Nach Auffassung des Gerichts sind die Unternehmen von der Richtlinie nicht unmittelbar betroffen.
Die Richtlinie 98/43/EG des Europäischen Parlaments und des Rates vom 6. Juli 1998 "zur Angleichung der Rechts- und Verwaltungsvorschriften der Mitgliedstaaten über Werbung und Sponsoring zugunsten von Tabakerzeugnissen" bestimmt insbesondere, daß (ohne Freistellung) jede Form der Werbung für Tabakerzeugnisse in der Gemeinschaft verboten ist. Die Mitgliedstaaten müssen die Richtlinie spätestens am 30. Juli 2001 in ihr innerstaatliches Recht umsetzen.

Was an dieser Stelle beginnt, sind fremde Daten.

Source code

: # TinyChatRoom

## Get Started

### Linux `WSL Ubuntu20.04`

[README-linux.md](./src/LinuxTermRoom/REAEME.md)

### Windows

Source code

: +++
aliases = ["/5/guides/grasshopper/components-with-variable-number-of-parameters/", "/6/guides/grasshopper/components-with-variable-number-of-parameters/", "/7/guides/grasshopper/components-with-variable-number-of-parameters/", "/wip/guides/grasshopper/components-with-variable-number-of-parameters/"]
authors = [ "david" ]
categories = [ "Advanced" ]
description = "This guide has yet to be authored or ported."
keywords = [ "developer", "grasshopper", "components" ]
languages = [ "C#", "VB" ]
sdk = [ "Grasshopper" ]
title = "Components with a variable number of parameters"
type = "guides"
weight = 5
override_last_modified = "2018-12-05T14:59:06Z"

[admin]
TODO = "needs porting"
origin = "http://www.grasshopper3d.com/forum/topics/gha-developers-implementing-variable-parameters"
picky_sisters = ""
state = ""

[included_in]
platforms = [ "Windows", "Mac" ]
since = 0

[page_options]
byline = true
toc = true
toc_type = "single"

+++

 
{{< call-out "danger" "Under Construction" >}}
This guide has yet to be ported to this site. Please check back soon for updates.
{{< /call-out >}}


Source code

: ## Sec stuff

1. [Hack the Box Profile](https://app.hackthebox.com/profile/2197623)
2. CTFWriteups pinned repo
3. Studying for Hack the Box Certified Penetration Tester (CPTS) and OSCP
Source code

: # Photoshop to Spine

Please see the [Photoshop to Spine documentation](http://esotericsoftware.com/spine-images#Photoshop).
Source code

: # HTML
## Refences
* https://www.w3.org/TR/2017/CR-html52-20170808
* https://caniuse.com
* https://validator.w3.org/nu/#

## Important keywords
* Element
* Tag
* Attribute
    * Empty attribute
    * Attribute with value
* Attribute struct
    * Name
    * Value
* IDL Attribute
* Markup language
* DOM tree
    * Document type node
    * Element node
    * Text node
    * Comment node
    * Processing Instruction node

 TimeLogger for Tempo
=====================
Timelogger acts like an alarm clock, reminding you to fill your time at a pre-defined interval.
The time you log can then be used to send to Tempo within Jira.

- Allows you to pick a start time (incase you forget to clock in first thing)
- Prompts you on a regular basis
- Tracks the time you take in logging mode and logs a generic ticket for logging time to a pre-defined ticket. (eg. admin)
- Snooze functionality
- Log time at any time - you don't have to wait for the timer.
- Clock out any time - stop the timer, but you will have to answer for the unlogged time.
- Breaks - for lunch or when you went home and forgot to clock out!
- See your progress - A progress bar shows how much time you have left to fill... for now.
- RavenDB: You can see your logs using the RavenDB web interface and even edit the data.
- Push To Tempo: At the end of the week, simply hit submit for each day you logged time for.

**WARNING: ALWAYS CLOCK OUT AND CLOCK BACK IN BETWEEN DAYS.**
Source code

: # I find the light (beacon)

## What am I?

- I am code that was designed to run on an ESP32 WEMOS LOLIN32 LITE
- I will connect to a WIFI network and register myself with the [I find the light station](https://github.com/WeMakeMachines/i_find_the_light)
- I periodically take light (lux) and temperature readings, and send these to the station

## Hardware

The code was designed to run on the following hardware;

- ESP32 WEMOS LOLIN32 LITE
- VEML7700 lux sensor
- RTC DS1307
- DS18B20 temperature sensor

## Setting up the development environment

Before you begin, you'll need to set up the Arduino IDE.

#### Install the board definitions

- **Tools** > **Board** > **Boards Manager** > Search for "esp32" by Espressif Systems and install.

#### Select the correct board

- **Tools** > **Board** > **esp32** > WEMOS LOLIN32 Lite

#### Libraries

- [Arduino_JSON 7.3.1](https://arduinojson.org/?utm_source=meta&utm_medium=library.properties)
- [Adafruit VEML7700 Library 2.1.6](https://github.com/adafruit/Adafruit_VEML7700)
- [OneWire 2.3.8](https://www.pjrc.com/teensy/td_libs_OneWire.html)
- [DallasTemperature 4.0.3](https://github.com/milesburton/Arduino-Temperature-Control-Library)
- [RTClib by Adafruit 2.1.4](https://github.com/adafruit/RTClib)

Die Salamander AG ist ein Unternehmen deutschen Rechts, das Schuhe und Stiefel herstellt. Seit 1978 ist sie Inhaberin einer Lizenz für die Marke "Camel", die sie berechtigt, Schuhe unter der Marke "Camel Boots" herzustellen und in den Verkehr zu bringen.
Die Una Film "City Revue" GmbH ist ein Unternehmen österreichischen Rechts, dessen Tätigkeit darin besteht, in Filmtheatern Werbefilme zu zeigen. Ihren Angaben zufolge ist sie die einzige Vertragspartnerin des Unternehmens österreichischen Rechts Austria Tabak, das über die ausschließlichen Rechte für Werbefilme für Tabakerzeugnisse in Österreich verfügt.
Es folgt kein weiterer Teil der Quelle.